WHAT YOU HAVE TO DO:
Of the material below, only the lines from the line containing "Synthesis of graded" down to the line containing "The photometric calibration" belong in the answer, written out exactly.

**********

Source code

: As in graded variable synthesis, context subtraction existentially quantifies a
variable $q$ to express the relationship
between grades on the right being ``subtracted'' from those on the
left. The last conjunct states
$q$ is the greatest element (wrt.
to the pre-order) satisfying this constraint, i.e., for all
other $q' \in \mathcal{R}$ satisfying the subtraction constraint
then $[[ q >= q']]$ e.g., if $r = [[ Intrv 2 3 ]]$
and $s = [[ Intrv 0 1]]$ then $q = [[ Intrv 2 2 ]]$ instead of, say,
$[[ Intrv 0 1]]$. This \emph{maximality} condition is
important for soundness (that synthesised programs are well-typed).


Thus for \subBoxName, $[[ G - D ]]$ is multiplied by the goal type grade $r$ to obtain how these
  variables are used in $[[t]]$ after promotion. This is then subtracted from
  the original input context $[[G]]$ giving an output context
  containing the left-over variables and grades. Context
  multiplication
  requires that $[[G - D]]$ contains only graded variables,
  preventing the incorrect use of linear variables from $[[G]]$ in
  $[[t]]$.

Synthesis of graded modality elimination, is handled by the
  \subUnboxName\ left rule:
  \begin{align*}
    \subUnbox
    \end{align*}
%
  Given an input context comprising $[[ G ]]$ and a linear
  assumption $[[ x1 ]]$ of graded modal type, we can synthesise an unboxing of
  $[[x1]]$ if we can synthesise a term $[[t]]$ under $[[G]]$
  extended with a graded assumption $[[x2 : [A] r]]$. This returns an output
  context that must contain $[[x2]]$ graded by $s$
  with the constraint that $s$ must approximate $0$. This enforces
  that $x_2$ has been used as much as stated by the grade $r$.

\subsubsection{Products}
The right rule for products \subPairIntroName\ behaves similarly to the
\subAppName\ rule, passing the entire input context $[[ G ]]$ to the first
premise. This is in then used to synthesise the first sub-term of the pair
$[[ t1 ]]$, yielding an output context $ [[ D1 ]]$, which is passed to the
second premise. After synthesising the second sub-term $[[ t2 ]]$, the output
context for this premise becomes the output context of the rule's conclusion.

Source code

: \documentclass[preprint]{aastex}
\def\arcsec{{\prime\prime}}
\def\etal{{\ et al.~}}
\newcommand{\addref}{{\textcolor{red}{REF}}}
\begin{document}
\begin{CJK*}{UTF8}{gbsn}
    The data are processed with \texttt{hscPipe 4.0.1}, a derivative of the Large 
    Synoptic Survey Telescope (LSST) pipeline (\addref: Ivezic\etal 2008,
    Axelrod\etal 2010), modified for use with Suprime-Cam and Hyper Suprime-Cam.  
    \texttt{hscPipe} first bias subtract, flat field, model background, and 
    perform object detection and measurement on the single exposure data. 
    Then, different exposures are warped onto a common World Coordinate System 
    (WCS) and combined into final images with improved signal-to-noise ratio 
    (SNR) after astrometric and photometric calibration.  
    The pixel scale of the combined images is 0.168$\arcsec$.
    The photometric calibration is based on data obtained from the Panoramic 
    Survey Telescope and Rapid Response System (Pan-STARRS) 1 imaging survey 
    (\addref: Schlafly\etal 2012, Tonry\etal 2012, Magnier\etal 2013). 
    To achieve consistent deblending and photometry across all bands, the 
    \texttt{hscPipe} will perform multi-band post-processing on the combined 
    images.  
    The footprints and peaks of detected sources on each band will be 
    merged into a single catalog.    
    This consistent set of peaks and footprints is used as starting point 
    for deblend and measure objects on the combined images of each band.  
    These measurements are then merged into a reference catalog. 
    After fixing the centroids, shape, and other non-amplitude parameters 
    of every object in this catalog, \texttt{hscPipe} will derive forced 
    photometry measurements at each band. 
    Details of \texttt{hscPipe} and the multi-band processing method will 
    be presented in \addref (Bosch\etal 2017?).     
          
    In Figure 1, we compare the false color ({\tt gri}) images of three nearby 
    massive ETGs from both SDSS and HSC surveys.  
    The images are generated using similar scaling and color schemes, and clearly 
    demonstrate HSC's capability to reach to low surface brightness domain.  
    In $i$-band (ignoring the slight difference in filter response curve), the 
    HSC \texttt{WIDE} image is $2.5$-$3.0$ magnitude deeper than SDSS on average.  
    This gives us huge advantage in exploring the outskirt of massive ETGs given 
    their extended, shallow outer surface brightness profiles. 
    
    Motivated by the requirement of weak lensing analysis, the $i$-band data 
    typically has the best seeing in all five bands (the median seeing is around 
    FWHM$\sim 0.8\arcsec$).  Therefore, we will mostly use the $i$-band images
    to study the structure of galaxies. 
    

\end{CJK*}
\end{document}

**********

RESULT FOR THIS TASK:
Synthesis of graded modality elimination, is handled by the
  \subUnboxName\ left rule:
  \begin{align*}
    \subUnbox
    \end{align*}
%
  Given an input context comprising $[[ G ]]$ and a linear
  assumption $[[ x1 ]]$ of graded modal type, we can synthesise an unboxing of
  $[[x1]]$ if we can synthesise a term $[[t]]$ under $[[G]]$
  extended with a graded assumption $[[x2 : [A] r]]$. This returns an output
  context that must contain $[[x2]]$ graded by $s$
  with the constraint that $s$ must approximate $0$. This enforces
  that $x_2$ has been used as much as stated by the grade $r$.

\subsubsection{Products}
The right rule for products \subPairIntroName\ behaves similarly to the
\subAppName\ rule, passing the entire input context $[[ G ]]$ to the first
premise. This is in then used to synthesise the first sub-term of the pair
$[[ t1 ]]$, yielding an output context $ [[ D1 ]]$, which is passed to the
second premise. After synthesising the second sub-term $[[ t2 ]]$, the output
context for this premise becomes the output context of the rule's conclusion.

Source code

: \documentclass[preprint]{aastex}
\def\arcsec{{\prime\prime}}
\def\etal{{\ et al.~}}
\newcommand{\addref}{{\textcolor{red}{REF}}}
\begin{document}
\begin{CJK*}{UTF8}{gbsn}
    The data are processed with \texttt{hscPipe 4.0.1}, a derivative of the Large 
    Synoptic Survey Telescope (LSST) pipeline (\addref: Ivezic\etal 2008,
    Axelrod\etal 2010), modified for use with Suprime-Cam and Hyper Suprime-Cam.  
    \texttt{hscPipe} first bias subtract, flat field, model background, and 
    perform object detection and measurement on the single exposure data. 
    Then, different exposures are warped onto a common World Coordinate System 
    (WCS) and combined into final images with improved signal-to-noise ratio 
    (SNR) after astrometric and photometric calibration.  
    The pixel scale of the combined images is 0.168$\arcsec$.
    The photometric calibration is based on data obtained from the Panoramic 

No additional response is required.